市老人ホームの3姉妹は市敬老会には出席せず、ホームの敬老祝賀会で敬老の日を祝った。3人は壱岐郡志原村(現在の石田町久喜触)に11人兄弟で生まれ、ユキノさんが三女、コギクさんが四女、フジエさんが五女で、いずれも2歳違い。妹2人と弟1人の6兄弟が存命している。
ユキノさんは夫を亡くした後も農業を1人で続け、80歳ごろまで民宿の手伝いをし、今年1月に市老人ホームに入所した。コギクさんは郷ノ浦のスナックで裏方の仕事を70歳ごろまで続けたが、夫の死後、独居生活が不安になり平成28年2月に入所。フジエさんは20歳のころから福岡で病院の付添婦などの仕事をし、平成9年から壱岐に戻り石田町でいとこの介護を6年間するなどして、21年10月に入所した。

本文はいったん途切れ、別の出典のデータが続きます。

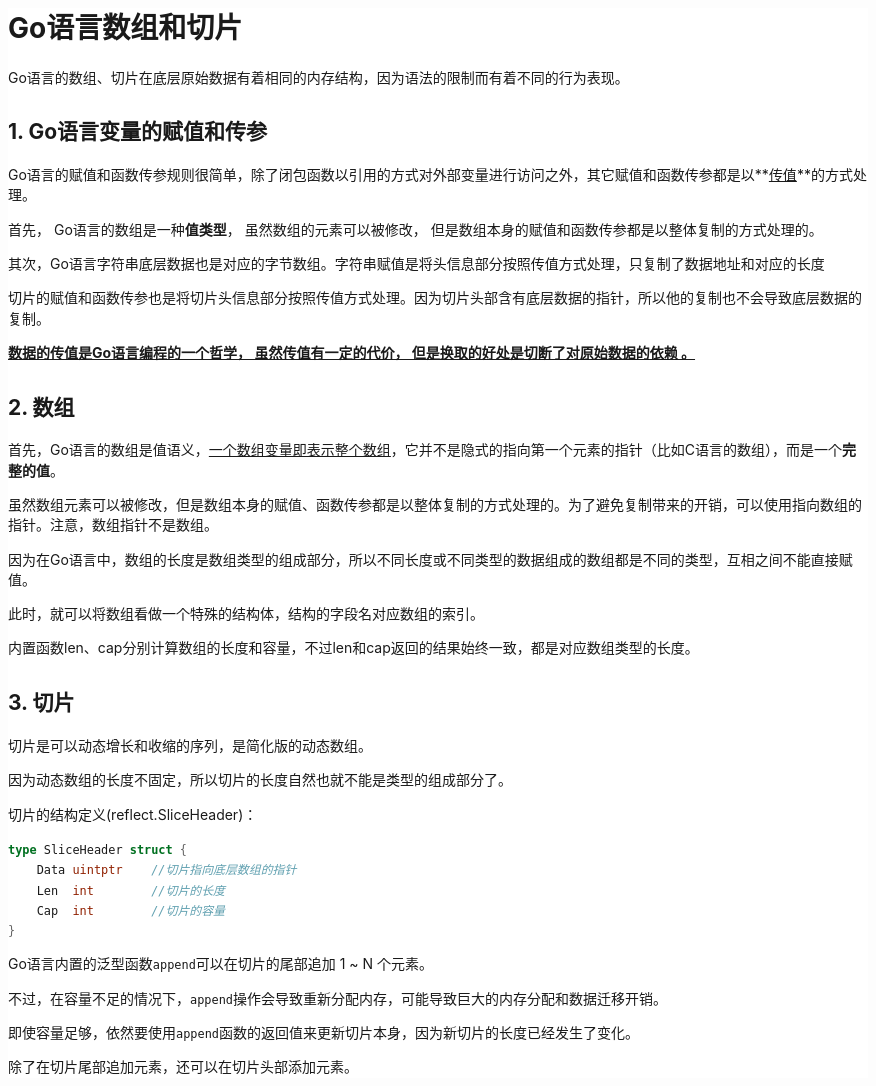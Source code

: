# Go语言数组和切片

Go语言的数组、切片在底层原始数据有着相同的内存结构，因为语法的限制而有着不同的行为表现。

## 1. Go语言变量的赋值和传参

Go语言的赋值和函数传参规则很简单，除了闭包函数以引用的方式对外部变量进行访问之外，其它赋值和函数传参都是以**<u>传值</u>**的方式处理。

首先， Go语言的数组是一种**值类型**， 虽然数组的元素可以被修改， 但是数组本身的赋值和函数传参都是以整体复制的方式处理的。  

其次，Go语言字符串底层数据也是对应的字节数组。字符串赋值是将头信息部分按照传值方式处理，只复制了数据地址和对应的长度

切片的赋值和函数传参也是将切片头信息部分按照传值方式处理。因为切片头部含有底层数据的指针，所以他的复制也不会导致底层数据的复制。

<u>**数据的传值是Go语言编程的一个哲学， 虽然传值有一定的代价， 但是换取的好处是切断了对原始数据的依赖 。**</u>



## 2. 数组

首先，Go语言的数组是值语义，<u>一个数组变量即表示整个数组</u>，它并不是隐式的指向第一个元素的指针（比如C语言的数组），而是一个**完整的值**。

虽然数组元素可以被修改，但是数组本身的赋值、函数传参都是以整体复制的方式处理的。为了避免复制带来的开销，可以使用指向数组的指针。注意，数组指针不是数组。



因为在Go语言中，数组的长度是数组类型的组成部分，所以不同长度或不同类型的数据组成的数组都是不同的类型，互相之间不能直接赋值。

此时，就可以将数组看做一个特殊的结构体，结构的字段名对应数组的索引。

内置函数len、cap分别计算数组的长度和容量，不过len和cap返回的结果始终一致，都是对应数组类型的长度。



## 3. 切片

切片是可以动态增长和收缩的序列，是简化版的动态数组。

因为动态数组的长度不固定，所以切片的长度自然也就不能是类型的组成部分了。

切片的结构定义(reflect.SliceHeader)：

```go
type SliceHeader struct {
	Data uintptr	//切片指向底层数组的指针
	Len  int		//切片的长度
	Cap  int		//切片的容量
}
```



Go语言内置的泛型函数`append`可以在切片的尾部追加 1 ~ N 个元素。

不过，在容量不足的情况下，`append`操作会导致重新分配内存，可能导致巨大的内存分配和数据迁移开销。

即使容量足够，依然要使用`append`函数的返回值来更新切片本身，因为新切片的长度已经发生了变化。



除了在切片尾部追加元素，还可以在切片头部添加元素。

年長のユキノさんがもっとも遅く入所してきて「本当に偶然。まさか3人揃って同じ老人ホームで暮らすことになるなんて、思ってもみなかった。一緒に暮らすのは75年ぶりくらいかしら」とフジエさんは思わぬ形での再会を喜んだ。
コギクさんは「兄弟が多くいたので、子どもの頃は特に3人だけで仲良くしていた記憶がないが、こうして出会えたのも何かの縁。姉は昔からおとなしくて、妹は昔から賑やか。全然変わらないです」と姉妹の真ん中らしく仲を取り持っている。
ユキノさんは「1人でいるよりも、それは心強いですよ」とおっとりとした笑顔を見せた。
市老人ホームの目良孝二所長は「兄弟2人は他にもいるが、3兄弟が同時に入所しているのは初めてだと思う。他でもあまり例がないのではないか。年齢の近い姉妹だけに、口ではいろいろと遠慮なく言い合っているが、それが自宅のようなリラックスした暮らしにつながっているのかもしれない。3人で助け合いながら、お互いの世話などもしていて、微笑ましいです」と目を細めた。